**** Available records ****
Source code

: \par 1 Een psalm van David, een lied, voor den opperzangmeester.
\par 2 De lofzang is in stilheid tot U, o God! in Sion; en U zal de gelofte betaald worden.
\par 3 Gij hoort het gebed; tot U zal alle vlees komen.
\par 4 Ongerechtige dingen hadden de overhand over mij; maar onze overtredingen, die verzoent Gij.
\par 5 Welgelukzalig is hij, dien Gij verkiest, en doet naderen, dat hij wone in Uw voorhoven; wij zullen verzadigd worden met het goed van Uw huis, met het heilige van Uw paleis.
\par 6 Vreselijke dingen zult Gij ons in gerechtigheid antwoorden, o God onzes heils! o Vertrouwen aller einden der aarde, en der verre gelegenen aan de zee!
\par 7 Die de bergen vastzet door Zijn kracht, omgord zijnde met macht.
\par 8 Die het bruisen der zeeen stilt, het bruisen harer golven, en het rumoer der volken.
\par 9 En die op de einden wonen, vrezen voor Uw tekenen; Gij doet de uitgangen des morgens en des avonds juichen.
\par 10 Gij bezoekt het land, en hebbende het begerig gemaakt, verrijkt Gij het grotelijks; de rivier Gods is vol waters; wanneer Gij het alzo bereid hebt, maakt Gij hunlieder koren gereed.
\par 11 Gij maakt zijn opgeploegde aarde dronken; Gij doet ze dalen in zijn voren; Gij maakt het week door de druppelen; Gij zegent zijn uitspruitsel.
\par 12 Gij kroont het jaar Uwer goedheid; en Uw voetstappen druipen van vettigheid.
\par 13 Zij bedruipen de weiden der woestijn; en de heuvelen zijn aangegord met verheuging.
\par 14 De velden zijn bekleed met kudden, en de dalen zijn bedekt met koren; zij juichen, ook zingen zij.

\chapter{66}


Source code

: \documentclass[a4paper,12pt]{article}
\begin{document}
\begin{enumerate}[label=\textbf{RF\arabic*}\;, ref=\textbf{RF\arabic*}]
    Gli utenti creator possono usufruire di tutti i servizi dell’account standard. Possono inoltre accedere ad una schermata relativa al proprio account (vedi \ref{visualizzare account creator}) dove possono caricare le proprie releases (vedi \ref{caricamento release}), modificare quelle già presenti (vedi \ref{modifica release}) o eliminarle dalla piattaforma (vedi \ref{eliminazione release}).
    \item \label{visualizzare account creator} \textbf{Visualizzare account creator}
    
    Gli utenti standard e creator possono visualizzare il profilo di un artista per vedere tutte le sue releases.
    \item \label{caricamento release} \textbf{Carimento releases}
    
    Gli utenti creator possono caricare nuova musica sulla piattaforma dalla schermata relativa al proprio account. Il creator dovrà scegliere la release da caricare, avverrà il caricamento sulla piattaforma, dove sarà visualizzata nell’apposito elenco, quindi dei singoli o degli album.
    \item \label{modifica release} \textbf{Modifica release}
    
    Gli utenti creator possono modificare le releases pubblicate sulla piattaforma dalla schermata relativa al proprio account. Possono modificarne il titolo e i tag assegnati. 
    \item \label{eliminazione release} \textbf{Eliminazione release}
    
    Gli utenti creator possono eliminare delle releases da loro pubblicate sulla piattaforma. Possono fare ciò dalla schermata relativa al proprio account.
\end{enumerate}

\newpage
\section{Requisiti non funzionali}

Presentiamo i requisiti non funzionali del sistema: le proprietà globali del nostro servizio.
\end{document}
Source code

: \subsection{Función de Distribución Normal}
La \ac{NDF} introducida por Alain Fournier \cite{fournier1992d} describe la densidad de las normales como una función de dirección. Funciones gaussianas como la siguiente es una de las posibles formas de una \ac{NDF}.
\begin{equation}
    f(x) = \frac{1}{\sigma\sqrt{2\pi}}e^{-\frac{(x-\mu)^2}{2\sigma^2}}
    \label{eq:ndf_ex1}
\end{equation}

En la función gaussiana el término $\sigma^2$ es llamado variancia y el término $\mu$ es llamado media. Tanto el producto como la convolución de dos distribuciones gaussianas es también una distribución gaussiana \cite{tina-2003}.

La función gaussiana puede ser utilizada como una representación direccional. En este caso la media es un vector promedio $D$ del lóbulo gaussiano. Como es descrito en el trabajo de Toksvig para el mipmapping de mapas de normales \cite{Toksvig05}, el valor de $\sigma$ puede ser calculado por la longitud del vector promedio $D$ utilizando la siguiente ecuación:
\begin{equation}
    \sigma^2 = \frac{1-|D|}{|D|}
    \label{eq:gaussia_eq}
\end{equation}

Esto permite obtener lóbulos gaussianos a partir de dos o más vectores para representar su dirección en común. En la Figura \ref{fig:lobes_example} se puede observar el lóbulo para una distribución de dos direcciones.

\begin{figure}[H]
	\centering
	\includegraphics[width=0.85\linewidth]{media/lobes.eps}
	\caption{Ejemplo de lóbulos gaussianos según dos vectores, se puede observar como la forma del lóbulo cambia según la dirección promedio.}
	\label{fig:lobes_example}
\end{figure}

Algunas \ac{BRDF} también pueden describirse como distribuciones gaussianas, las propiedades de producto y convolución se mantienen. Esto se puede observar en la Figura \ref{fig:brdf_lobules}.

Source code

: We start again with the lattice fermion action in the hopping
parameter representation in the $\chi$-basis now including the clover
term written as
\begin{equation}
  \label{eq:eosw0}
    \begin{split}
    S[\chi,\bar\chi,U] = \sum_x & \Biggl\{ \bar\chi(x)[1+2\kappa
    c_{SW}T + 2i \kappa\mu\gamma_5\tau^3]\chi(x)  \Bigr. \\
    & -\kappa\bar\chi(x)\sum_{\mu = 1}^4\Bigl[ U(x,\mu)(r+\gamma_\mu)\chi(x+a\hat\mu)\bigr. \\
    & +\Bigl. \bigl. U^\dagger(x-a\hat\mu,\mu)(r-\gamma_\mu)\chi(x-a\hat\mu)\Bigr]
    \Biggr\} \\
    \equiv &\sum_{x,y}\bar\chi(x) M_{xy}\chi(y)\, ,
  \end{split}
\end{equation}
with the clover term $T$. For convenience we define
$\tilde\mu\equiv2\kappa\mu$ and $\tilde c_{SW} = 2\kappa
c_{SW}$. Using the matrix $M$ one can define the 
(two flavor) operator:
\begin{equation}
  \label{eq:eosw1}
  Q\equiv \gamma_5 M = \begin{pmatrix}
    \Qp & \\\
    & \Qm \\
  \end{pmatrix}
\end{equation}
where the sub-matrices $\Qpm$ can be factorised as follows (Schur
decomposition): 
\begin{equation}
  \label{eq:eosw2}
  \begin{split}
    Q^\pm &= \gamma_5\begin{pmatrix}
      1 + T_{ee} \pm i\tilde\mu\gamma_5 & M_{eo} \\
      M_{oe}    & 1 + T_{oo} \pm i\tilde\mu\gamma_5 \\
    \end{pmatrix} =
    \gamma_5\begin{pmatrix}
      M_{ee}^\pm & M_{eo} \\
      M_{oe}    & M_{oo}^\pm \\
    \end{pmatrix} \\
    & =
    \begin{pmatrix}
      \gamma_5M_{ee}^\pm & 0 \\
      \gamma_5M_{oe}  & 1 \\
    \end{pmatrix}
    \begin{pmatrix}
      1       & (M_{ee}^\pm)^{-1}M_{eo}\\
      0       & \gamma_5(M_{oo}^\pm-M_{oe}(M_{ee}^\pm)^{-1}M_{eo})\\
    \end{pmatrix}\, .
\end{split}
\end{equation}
****
**** Available records ****
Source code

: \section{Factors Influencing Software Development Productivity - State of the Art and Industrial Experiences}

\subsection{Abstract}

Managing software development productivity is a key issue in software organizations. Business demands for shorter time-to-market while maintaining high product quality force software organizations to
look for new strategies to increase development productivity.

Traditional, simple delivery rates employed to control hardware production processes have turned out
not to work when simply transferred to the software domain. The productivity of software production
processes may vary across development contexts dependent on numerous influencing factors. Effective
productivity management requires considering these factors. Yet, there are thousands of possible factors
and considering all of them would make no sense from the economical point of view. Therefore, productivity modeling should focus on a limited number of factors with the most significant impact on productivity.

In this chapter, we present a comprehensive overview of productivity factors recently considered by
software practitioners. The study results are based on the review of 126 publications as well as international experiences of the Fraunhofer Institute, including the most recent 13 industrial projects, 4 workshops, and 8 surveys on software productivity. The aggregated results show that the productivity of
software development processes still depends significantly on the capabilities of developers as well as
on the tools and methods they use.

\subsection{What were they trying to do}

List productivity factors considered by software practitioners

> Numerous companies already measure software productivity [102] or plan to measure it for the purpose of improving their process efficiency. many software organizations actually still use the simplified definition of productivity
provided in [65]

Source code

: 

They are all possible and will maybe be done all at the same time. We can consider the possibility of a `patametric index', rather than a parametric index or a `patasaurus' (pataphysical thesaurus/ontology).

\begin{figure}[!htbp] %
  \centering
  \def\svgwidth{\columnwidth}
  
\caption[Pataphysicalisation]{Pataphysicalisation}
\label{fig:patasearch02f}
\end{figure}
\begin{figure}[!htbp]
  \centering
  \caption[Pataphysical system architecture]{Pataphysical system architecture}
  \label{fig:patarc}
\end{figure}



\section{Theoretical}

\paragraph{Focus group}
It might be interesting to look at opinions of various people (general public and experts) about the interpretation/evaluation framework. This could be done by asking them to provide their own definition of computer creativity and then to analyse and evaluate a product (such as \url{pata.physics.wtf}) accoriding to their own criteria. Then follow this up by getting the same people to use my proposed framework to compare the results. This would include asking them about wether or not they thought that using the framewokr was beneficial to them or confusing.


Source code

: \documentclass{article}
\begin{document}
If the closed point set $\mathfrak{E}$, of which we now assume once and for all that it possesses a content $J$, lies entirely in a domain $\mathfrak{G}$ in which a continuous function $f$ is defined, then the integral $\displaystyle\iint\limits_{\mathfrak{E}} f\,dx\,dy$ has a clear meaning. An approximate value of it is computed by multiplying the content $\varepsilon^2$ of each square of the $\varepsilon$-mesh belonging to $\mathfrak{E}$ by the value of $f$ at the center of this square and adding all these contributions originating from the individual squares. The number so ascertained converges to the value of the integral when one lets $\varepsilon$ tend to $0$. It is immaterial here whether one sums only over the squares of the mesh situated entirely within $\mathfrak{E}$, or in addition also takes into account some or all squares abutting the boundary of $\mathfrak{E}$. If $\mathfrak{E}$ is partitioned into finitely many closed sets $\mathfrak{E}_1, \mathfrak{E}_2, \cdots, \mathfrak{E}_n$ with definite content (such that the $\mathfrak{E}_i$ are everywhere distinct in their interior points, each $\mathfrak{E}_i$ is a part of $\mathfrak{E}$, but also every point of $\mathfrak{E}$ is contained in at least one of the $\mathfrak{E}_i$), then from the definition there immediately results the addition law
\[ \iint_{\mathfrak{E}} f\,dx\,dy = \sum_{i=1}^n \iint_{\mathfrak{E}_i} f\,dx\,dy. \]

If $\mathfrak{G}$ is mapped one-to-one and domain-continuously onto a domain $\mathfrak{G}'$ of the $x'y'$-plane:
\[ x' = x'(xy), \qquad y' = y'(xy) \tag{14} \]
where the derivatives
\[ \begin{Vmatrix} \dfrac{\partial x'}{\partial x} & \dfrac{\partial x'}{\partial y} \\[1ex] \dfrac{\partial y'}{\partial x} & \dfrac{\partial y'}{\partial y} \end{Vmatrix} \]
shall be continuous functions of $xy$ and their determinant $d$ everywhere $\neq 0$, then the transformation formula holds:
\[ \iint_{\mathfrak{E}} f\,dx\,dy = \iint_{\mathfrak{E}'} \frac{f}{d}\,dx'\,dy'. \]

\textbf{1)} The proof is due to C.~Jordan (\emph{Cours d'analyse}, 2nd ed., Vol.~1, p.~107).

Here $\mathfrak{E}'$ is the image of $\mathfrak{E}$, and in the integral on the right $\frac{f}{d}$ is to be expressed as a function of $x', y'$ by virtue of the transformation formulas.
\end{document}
****
**** Available records ****
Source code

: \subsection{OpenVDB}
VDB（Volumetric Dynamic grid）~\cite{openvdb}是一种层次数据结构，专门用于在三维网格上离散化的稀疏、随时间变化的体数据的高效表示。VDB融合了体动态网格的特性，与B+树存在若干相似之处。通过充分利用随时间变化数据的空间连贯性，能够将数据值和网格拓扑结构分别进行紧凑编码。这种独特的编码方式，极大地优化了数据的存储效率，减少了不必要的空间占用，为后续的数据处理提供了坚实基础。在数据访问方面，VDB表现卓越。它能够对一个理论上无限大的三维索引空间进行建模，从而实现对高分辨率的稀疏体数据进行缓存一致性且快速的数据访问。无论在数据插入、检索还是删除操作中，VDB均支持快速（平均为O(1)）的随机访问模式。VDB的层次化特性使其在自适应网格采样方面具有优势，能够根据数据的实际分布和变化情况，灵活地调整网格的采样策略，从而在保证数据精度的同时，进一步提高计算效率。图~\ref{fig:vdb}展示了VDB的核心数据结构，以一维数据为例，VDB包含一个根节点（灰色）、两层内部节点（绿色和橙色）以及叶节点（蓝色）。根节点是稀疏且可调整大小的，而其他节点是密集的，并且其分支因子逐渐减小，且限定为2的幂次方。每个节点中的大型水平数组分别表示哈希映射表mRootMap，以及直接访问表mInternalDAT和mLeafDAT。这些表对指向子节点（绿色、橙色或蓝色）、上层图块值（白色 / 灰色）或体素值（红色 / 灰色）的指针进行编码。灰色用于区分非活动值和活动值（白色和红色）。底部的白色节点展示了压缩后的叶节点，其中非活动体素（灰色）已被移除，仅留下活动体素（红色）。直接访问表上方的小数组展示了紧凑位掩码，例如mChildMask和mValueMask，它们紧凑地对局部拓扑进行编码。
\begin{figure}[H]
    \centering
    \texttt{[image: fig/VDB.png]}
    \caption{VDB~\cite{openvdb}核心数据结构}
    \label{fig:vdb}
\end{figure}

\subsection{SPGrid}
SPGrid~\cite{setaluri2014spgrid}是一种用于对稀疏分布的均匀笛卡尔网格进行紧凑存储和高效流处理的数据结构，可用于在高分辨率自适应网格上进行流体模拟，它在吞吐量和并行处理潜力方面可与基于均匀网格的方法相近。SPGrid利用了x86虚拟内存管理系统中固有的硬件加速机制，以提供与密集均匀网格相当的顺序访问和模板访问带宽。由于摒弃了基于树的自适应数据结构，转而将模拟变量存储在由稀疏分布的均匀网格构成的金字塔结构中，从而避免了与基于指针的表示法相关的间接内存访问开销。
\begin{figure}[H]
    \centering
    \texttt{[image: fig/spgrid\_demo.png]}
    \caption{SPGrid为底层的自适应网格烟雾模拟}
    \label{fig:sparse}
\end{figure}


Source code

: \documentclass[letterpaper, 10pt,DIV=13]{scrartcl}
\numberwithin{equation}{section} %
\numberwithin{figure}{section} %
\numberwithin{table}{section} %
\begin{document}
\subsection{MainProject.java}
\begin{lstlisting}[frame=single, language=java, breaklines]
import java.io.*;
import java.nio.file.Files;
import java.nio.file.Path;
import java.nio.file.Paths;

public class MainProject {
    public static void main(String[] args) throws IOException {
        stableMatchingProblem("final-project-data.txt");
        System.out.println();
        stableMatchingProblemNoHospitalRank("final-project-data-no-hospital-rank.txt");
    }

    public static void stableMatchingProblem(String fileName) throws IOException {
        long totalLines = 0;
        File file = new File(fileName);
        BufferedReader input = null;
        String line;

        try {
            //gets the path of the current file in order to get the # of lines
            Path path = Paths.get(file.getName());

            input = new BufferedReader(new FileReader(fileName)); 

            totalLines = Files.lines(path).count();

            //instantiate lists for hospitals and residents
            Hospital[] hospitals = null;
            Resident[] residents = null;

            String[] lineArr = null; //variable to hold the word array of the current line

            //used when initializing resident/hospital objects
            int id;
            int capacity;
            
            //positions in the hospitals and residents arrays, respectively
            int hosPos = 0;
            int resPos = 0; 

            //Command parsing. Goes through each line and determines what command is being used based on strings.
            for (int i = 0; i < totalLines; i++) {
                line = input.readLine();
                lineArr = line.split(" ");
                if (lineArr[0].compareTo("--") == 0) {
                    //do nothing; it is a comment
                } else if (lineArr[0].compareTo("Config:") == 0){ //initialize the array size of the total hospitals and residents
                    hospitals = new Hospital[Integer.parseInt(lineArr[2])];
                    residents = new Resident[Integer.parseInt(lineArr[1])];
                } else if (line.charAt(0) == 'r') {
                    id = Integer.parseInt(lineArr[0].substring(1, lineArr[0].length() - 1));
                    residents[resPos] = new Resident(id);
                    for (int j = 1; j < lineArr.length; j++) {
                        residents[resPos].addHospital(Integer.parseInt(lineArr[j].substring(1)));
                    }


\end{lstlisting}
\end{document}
****
• About this task
Which lines above include the word "normales"? Pick them out and copy them.

• Written answer
La \ac{NDF} introducida por Alain Fournier \cite{fournier1992d} describe la densidad de las normales como una función de dirección. Funciones gaussianas como la siguiente es una de las posibles formas de una \ac{NDF}.
La función gaussiana puede ser utilizada como una representación direccional. En este caso la media es un vector promedio $D$ del lóbulo gaussiano. Como es descrito en el trabajo de Toksvig para el mipmapping de mapas de normales \cite{Toksvig05}, el valor de $\sigma$ puede ser calculado por la longitud del vector promedio $D$ utilizando la siguiente ecuación:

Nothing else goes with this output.